Da Lara Croft de 1996 à Ellie de 2020, a forma como mulheres são retratadas nos games vem mudando, e não é exagero dizer que o primeiro "Last of Us" exerceu um papel nesse processo, sobretudo no território dos AAA, os jogos blockbusters.

Nos longínquos anos 2000, o mundo conheceu a franquia de games "God of War" e seu herói, Kratos, que entre uma matança e outra se deitava com mulheres várias. Estas tinham peitos, bundas e cinturinhas de proporções pornográficas, embora nem sempre tivessem arcos narrativos. Em 2018, a franquia voltou repaginada, agora sem peitudas acariciando uma o mamilo da outra. No game mais recente, o brutamontes Kratos tem um filho, com quem tem uma relação até semelhante à de Joel e Ellie.

No 'Last of Us' de 2013, o personagem principal era um texano no estilo "cabra-macho", mas personagens femininas já iam na contramão da mulher-objeto. Na continuação de 2020, "a maioria dos personagens cresceram conhecendo somente esse mundo pós-pandêmico, em que sua vida está em constante ameaça.
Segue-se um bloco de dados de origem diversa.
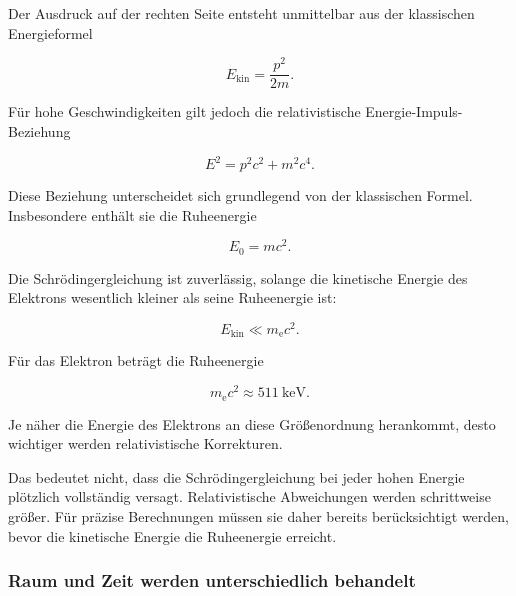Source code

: Der Ausdruck auf der rechten Seite entsteht unmittelbar aus der
klassischen Energieformel

\begin{equation}
	E_{\mathrm{kin}}
	=
	\frac{p^2}{2m}.
\end{equation}

Für hohe Geschwindigkeiten gilt jedoch die relativistische
Energie-Impuls-Beziehung%

\begin{equation}
	E^2
	=
	p^2c^2
	+
	m^2c^4.
	\label{eq:relativistische_energie_impuls_kapitel07}
\end{equation}

Diese Beziehung unterscheidet sich grundlegend von der klassischen
Formel. Insbesondere enthält sie die Ruheenergie%

\begin{equation}
	E_0
	=
	mc^2.
\end{equation}

\begin{PhysicsBox}
	\label{box:nichtrelativistische_naeherung_schroedinger}
	
	Die Schrödingergleichung ist zuverlässig, solange die kinetische
	Energie des Elektrons wesentlich kleiner als seine Ruheenergie ist:
	
	\begin{equation}
		E_{\mathrm{kin}}
		\ll
		m_{\mathrm e}c^2.
	\end{equation}
	
	Für das Elektron beträgt die Ruheenergie
	
	\begin{equation}
		m_{\mathrm e}c^2
		\approx
		\SI{511}{\kilo\electronvolt}.
	\end{equation}
	
	Je näher die Energie des Elektrons an diese Größenordnung herankommt,
	desto wichtiger werden relativistische Korrekturen.
\end{PhysicsBox}

Das bedeutet nicht, dass die Schrödingergleichung bei jeder hohen
Energie plötzlich vollständig versagt. Relativistische Abweichungen
werden schrittweise größer. Für präzise Berechnungen müssen sie daher
bereits berücksichtigt werden, bevor die kinetische Energie die
Ruheenergie erreicht.

\subsubsection*{Raum und Zeit werden unterschiedlich behandelt}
Se você está vivo nesse mundo, você é muito capaz, não importa seu gênero", diz Gross.

Sobre a antagonista Abby, que também é uma personagem jogável, pairou o rumor de que ela seria trans. Ela tem um corpo musculoso, braços fortes -não chega a ser um Kleber Bambam, mas também está longe de uma Gisele Bündchen. A Naughty Dog, estúdio que desenvolveu o jogo, nega que Abby seja trans.

Mas a história conta com um personagem transgênero de fato, fugido de um grupo religioso radical, após ser jurado de morte por não querer se portar e se vestir de acordo com os padrões de gênero impostos por aquela comunidade. Ele é interpretado pelo ator Ian Alexander, conhecido pela série "The OA".

Não é a primeira vez que um personagem de fora do universo cisgênero dá as caras em um jogo de videogame -e nem será a última. "Tell me Why" trará o drama de dois gêmeos univitelinos, um deles se identifica como mulher e o outro como homem. O jogo deve ser lançado para Xbox e PC ainda em 2020 pelos criadores de "Life is Strange".

E em 1988, "Super Mario Bros. 2" -provavelmente sem grandes pretensões de adentrar debates políticos- trazia no manual a descrição da personagem Birdo: "ele pensa que é menina e prefere ser chamado de 'Birdetta'". "The Last os Us Part 2", sob escrutínio desde bem antes de seu lançamento, teve parte de seu conteúdo vazado por hackers há alguns meses, o que desencadeou ainda mais reações com seu assumido teor político do jogo. Druckmann, então, recebeu críticas inflamadas, incluindo ameaças de morte e ofensas antissemitas, segundo a Wired reportou.

Disponibilizado a jornalistas e críticos antes da estreia, o jogo beira a unanimidade no agregador Metacritic, com uma nota de 95 em 100. O Guardian achou o game "inovador e poderoso", enquanto o Washington Post o chamou de "um dos melhores videogames já criados".